In a study with 6 weeks (8 hours/day, 5 days/week) duration, at doses >= 287 mg/m3 (50 ppm) congested kidneys, dilated Bowman´s capsules and lung chages (irritation, congestion) were found in rats and guinea pigs (Smyth et al., 1942). Further findings observed in this study were blood cell changes and albuminuria at doses >= 575 mg/m3 (100 ppm) and nasal and eye irritations at 2874 mg/m3 (500 ppm).

Eye and nose irritations have also been observed in a more recent study in Wistar rats and New Zealand rabbits at 1436 mg/m3 after18 months (6 hours/day, 5 days/week) exposure. In addition at this concentration slightly increased microvacuolization of the livers was observed (Dutertre-Catella, 1976).

No effects were found in histopathological examinations of the respiratory tract of Swiss mice after exposure to 164 and 513 mg/m3 for up to 14 days (6 hours/day; 4, 9, 14 day) (Zissu, 1995).

Oral

In a guideline-comparable study with male and female CFE rats dosed with 750, 1000, or 3000 ppm isophorone via diet - corresponding to 57.0, 102.5, 233.8 mg/kg bw/day for males and to 73.9, 163.8 and 311.8 mg/kg bw/day for females - for 13 weeks, the only observed effect was a reduced body weight gain (-12 to -13 %) in male rats at the highest dose.The NOAEL derievd from this study is 102.5 mg/kg bw/day for male and 311.8 mg/kg bw/day for female rats (Rohm & Haas Co, 1972).

In two NTP-studies male and female Fischer rats were administered 0, 125, 250, 500, 1000 and 2000 mg isophorone/kg bw/day in a 16-day (dose finding) and 0, 62.5, 125, 250, 500 and 1000 mg/kg bw/day in a13-week investigation. In the dose finding study, one of five females that received 2000 mg/kg bw/day isophorone died. Effects at 1000 mg/kg bw/day were reduced body weight gain in male and female rats (< 14%). In the 13-week study,one of ten females of the top dose group died. In the 1000 mg/kg bw/day group reduced body weight gain was only seen in male rats. The NOAEL considering effects observed in both studies is

500 mg isophorone/kg bw/day for male and female rats (NTP, 1986)

After administration of isophorone up to 2000 mg/kg bw/day to male and female B6C3F1 mice for 16 days, the reported effect were mortality at 2000 mg/kg abd reduced body weight gains in male and female mice at lower dosages. In the 13 week study with dosages up to 1000 mg/kg bw/day, 3 of 10 females that received the top dose died. Final mean body weights for animals of each sex were not dose related. The NOAEL considering both studies is therefore125 mg isophorone/kg bw/day for female (derived from the 16 day study) and 500 mg isophorone/kg bw/day for male mice (derived from the 16 day study) (NTP, 1986).

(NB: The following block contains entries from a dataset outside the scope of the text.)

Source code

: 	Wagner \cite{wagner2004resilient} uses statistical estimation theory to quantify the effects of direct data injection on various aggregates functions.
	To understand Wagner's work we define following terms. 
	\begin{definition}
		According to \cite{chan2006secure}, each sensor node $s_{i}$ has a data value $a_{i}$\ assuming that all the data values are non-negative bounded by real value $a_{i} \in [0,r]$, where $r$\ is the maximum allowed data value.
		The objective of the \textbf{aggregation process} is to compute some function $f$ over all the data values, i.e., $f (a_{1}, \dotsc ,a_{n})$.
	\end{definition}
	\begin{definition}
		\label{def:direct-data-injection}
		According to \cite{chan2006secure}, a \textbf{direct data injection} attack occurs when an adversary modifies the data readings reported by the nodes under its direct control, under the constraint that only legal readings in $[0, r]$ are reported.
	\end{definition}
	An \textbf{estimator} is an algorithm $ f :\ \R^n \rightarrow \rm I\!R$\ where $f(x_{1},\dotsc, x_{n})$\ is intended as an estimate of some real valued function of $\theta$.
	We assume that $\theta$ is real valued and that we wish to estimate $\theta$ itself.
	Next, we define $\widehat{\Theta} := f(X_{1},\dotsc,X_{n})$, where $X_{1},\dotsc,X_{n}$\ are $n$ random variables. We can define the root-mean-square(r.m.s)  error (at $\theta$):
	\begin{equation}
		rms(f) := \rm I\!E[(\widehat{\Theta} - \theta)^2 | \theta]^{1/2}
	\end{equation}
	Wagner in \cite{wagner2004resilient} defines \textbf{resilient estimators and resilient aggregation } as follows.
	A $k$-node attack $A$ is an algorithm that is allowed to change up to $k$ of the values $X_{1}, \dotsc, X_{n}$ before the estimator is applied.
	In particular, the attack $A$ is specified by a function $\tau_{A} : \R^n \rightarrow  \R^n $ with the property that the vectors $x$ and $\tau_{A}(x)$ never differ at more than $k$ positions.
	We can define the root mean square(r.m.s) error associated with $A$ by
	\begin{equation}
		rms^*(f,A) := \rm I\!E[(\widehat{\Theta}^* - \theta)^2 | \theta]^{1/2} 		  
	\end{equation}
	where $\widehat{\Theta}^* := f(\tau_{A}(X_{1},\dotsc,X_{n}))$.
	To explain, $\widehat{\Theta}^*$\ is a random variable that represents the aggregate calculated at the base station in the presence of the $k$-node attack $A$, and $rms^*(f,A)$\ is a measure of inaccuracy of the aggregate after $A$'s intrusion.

In a further guideline comparable 90-day study, beagle dogs (4 animals/dose/sex) were given orally gelantine capsules containing doses of 35, 75, or 150 mg isophorone/kg bw. As the only minor clinical signs, incidences of soft stool were noted in the two upper levels (NOAEL >= 150 mg/kg bw/day for male and female beagle dogs) (Rohm & Haas Co., 1972),


Justification for selection of repeated dose toxicity via oral route - systemic effects endpoint:
The study with the lowest NOAEL was choosen.

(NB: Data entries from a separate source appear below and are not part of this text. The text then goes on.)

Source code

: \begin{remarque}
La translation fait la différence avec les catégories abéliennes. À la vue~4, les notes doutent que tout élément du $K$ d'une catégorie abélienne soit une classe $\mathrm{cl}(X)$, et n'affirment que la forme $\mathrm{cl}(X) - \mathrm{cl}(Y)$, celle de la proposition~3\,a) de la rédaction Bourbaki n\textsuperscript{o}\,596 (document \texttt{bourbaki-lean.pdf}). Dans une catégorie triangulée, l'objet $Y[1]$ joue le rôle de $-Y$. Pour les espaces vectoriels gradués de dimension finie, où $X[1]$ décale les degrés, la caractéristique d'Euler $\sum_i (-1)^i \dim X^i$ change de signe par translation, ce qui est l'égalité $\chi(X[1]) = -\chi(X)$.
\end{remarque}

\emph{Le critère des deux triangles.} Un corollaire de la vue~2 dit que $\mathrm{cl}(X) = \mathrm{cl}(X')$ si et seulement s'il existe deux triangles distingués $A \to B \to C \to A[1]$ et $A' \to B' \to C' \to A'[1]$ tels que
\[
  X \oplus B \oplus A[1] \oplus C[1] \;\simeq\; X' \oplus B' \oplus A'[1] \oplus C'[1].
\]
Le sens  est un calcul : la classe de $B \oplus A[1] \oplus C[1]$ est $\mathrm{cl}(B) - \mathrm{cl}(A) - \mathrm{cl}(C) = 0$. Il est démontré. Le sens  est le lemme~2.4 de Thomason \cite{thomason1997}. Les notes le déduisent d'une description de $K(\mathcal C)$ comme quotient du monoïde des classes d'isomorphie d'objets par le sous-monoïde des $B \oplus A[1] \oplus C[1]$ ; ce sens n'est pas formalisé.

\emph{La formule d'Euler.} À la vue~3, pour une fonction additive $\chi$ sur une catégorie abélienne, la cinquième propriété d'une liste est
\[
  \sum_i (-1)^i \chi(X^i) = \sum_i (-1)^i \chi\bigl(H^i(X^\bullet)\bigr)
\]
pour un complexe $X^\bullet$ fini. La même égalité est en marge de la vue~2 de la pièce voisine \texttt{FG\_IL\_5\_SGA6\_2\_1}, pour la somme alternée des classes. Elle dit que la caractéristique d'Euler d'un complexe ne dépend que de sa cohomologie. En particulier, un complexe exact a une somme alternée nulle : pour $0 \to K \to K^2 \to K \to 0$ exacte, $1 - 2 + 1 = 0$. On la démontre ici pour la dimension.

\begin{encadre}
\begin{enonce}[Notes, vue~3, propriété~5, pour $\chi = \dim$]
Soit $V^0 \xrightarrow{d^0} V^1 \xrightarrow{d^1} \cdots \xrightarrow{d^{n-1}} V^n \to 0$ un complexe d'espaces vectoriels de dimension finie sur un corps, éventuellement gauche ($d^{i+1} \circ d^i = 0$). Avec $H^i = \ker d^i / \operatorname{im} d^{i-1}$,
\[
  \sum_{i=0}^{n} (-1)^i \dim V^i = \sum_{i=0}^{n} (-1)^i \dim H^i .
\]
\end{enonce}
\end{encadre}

Justification for selection of repeated dose toxicity inhalation - systemic effects endpoint:
The study with the lowest NOAEL was choosen.

Justification for selection of repeated dose toxicity inhalation - local effects endpoint:
The study with the longest duration (18 months) was choosen.

Justification for classification or non-classification

According to the criteria of CLP Regulation 1272/2008 isophorone is not classified because it has a low oral repeated dose toxicity.

Effects observed in a repeated inhalative toxicity study (liver and blood changes, nose and eye irritation) do not meet the criteria for classification and labelling.